У дверей лорд Ковентри испепелил миссис Сазерленд взглядом. Эдвард тоже не отрывал от неё взора, но она зажмурилась. Дунуло холодом, дверь захлопнулась. Как только это случилось, Полина содрогнулась, рухнула на пол и зарыдала.

Михаэль не осознавал тех чувств, что окутали его тело и мысли, но ноги сами понесли его к ней, а в голове громким маршем прозвенело: «Иди же! Сейчас!». Она всхлипывала, приложившись лбом к полу, как вдруг чьи-то руки обвили её талию и прижали к себе так требовательно и легко, будто делали это всю жизнь до и ещё будут целую вечность – после.

Глава 7

Роберт, младший сын сэра Роджера, провёл как в тумане то утро, когда стало известно, что его старшего сводного брата больше нет в живых. В первую минуту горе заставило его пролить немало слёз, после чего в сердце наступила ноющая боль, словно он резко разучился плакать, да и вообще что-либо чувствовать.

Все события последнего дня пронеслись перед глазами как кадры киноленты, в которой он не участвовал лично. Эдварда нашли в грязной канаве у Темзы с перерезанным горлом ближе к рассвету, а инспекторы Скотланд Ярда уже несколько часов кряду мучили его семью расспросами, прочёсывали их городской дом в Белгравии и его окрестности с собаками и ручными фонариками и разве что только в их родной Уорикшир ещё не отправили конвой c офицерами. Некогда роскошный особняк теперь напоминал городскую свалку, а в кабинете сэра Роджера вывернули ящики, вынесли содержимое шкафов, заглядывали за портьеры предыдущих графов Ковентри и за книжные полки с собранием сочинений Джона Локка, будто надеялись найти там потайной проход в СССР. Даже бренди не пожалели!

И хотя подтверждений этому ещё не нашлось, никто из офицеров полиции почему-то не сомневался, что Эдварда убили, да и Роберт не верил, что его брат наложил на себя руки. Пусть они и не всегда находили общий язык, одно оставалось очевидным: Эдвард хранил множество секретов, и на весь Скотланд Ярд нашёлся бы только один инспектор, способный во всём разобраться.

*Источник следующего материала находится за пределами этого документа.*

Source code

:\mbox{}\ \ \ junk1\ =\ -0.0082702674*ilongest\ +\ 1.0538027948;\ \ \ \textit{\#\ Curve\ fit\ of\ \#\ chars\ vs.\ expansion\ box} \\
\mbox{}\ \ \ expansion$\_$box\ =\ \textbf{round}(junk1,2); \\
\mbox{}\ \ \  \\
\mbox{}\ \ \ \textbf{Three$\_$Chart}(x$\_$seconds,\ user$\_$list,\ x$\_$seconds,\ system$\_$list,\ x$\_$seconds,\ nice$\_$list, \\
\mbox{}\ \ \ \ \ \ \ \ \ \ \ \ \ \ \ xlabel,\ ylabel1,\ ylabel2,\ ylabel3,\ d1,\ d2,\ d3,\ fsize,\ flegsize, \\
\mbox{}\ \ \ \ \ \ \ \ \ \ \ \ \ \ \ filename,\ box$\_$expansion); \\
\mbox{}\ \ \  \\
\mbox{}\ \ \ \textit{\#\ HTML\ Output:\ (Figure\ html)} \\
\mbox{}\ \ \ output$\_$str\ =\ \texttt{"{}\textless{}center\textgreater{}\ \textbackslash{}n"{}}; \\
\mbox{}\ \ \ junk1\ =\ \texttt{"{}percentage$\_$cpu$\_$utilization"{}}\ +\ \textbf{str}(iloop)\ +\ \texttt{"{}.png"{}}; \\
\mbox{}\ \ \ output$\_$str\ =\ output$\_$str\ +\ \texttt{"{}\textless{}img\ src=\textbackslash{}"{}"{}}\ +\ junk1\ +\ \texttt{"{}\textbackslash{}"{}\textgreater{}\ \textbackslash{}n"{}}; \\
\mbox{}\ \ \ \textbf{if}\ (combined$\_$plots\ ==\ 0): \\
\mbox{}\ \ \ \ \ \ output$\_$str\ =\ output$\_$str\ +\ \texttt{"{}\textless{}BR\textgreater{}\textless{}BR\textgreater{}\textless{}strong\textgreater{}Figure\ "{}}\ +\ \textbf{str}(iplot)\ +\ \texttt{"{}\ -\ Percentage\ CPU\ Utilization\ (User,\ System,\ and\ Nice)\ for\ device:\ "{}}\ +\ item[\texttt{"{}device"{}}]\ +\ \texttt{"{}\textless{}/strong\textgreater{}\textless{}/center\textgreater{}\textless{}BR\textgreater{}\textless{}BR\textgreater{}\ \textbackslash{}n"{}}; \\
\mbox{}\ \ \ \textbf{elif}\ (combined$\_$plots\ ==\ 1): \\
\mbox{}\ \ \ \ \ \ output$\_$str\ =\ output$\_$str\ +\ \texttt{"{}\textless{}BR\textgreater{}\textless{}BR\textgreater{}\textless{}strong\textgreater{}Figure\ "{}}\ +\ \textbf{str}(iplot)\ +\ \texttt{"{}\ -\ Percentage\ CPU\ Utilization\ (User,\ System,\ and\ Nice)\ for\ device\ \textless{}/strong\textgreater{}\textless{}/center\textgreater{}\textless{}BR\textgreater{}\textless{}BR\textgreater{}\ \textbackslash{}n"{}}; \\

– Скоро ли придёт мистер Гренби, папа? – вяло спросил он у отца, впервые проронив хоть слово за то утро. Сэр Роджер, недалеко ушедший от младшего – и единственного теперь! – сына в словоохотливости, так и не ответил ему, но мать сочувственно похлопала его по запястью:

– Скоро, Бобби.

 Роберт разговаривал мало, но замечал гораздо больше, чем казалось его родным, и, получив такой ответ, принялся и дальше разглядывать форму стоявшего впереди констебля. Аскет по натуре, он не любил шумных компаний, пробовал алкоголь всего раз в жизни и совсем не умел общаться с противоположным полом. Зачастую пугал прислугу бледностью лица при чёрной копне волос, особенно когда прогуливался по ночам вместе с книгой по коридорам, мучаясь от бессонницы, или когда ещё в раннем детстве страдал лунатизмом.

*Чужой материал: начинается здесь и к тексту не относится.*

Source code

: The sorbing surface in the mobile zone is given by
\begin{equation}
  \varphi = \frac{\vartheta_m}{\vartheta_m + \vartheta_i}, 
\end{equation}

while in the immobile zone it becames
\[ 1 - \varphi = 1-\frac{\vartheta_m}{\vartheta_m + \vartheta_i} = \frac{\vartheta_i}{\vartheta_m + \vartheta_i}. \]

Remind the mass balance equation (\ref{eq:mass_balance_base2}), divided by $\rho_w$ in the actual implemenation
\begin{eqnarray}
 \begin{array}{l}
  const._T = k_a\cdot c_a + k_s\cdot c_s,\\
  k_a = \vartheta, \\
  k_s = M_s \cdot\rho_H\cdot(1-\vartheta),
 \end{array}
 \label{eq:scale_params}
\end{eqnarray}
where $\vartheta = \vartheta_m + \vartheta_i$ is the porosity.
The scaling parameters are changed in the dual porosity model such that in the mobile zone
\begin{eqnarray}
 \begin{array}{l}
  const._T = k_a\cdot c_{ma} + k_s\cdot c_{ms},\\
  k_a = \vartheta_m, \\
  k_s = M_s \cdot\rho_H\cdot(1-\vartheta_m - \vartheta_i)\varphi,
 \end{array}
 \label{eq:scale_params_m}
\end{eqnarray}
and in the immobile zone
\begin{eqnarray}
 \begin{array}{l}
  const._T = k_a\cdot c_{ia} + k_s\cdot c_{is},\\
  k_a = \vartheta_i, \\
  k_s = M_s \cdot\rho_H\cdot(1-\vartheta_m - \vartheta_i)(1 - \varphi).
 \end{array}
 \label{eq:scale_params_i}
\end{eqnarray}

  «Далёкий от мира насущного словно монах святого ордена!». Так шутил над братом Эдвард, ведь он сам никогда не отказывал себе в земных удовольствиях, связывался с девицами лёгкого поведения, и, весь пропахший спиртным, приходил домой под утро, а затем, уткнувшись лицом в подушку, спал до полудня.

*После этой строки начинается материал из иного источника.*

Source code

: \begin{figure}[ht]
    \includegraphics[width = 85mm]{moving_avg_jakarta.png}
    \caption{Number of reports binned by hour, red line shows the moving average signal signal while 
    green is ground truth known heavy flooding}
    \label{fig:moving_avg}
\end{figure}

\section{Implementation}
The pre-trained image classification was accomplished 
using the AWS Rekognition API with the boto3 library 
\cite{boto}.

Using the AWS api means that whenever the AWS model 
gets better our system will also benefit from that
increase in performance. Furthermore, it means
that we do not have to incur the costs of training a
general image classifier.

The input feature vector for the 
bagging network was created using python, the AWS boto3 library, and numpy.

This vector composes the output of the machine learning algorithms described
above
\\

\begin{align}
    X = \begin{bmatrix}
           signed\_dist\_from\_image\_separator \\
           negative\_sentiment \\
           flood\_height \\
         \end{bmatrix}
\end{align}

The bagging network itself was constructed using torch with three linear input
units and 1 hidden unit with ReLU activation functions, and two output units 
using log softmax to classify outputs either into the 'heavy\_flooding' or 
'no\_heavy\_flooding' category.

Тому, что они выросли такими непохожими, впрочем, нашлось объяснение. У братьев были разные матери, и недруги зачастую жаловались сэру Роджеру на его старшего сына от первой жены, леди Кэтрин, скончавшейся от чахотки, когда Эдварду только исполнилось семь лет. «И этого тунеядца вы сделаете своим наследником?! Если он унаследует ваш титул, род Ковентри опозорится на всю Англию!».